START DATA FOR PROCESSING

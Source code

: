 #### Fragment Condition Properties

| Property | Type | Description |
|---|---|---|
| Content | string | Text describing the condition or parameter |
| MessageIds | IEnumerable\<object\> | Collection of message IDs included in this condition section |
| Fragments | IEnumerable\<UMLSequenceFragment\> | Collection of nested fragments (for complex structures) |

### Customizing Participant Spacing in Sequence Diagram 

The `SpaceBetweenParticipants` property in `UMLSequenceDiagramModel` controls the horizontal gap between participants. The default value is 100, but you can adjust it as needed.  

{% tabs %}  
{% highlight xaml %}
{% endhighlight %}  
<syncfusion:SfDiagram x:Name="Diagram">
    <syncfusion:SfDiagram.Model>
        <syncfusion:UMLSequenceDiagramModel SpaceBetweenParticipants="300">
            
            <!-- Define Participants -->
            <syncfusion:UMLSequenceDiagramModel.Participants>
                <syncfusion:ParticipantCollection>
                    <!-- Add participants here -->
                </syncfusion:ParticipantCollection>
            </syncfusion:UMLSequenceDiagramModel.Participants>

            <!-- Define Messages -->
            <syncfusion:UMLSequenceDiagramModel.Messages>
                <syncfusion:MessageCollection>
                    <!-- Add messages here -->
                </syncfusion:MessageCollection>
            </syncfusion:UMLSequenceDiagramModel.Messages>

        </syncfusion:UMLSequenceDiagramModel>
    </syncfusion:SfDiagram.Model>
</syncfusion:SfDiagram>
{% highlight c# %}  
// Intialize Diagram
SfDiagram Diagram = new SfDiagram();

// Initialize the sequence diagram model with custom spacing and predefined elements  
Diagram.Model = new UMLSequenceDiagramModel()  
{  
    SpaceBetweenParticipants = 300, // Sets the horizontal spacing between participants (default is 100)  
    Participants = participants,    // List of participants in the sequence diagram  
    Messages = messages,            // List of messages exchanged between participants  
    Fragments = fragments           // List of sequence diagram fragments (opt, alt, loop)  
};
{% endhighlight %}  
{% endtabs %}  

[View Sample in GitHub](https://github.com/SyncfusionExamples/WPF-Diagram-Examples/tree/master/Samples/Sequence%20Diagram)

END DATA FOR PROCESSING
START DATA FOR PROCESSING

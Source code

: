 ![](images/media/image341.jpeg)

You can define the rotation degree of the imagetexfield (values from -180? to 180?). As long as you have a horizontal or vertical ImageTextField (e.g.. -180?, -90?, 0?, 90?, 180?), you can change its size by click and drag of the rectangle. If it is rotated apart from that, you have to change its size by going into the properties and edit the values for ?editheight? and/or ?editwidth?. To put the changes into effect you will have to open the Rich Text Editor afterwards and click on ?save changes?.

END DATA FOR PROCESSING

§ **WHAT THE TASK ASKS**:
Everything in the material above from the line that has "exchanged between participants" through the line that has "[View Sample in" must be duplicated exactly, with no other lines given.

§ **YOUR SOLUTION**:
    Messages = messages,            // List of messages exchanged between participants  
    Fragments = fragments           // List of sequence diagram fragments (opt, alt, loop)  
};
{% endhighlight %}  
{% endtabs %}  

[View Sample in GitHub](https://github.com/SyncfusionExamples/WPF-Diagram-Examples/tree/master/Samples/Sequence%20Diagram)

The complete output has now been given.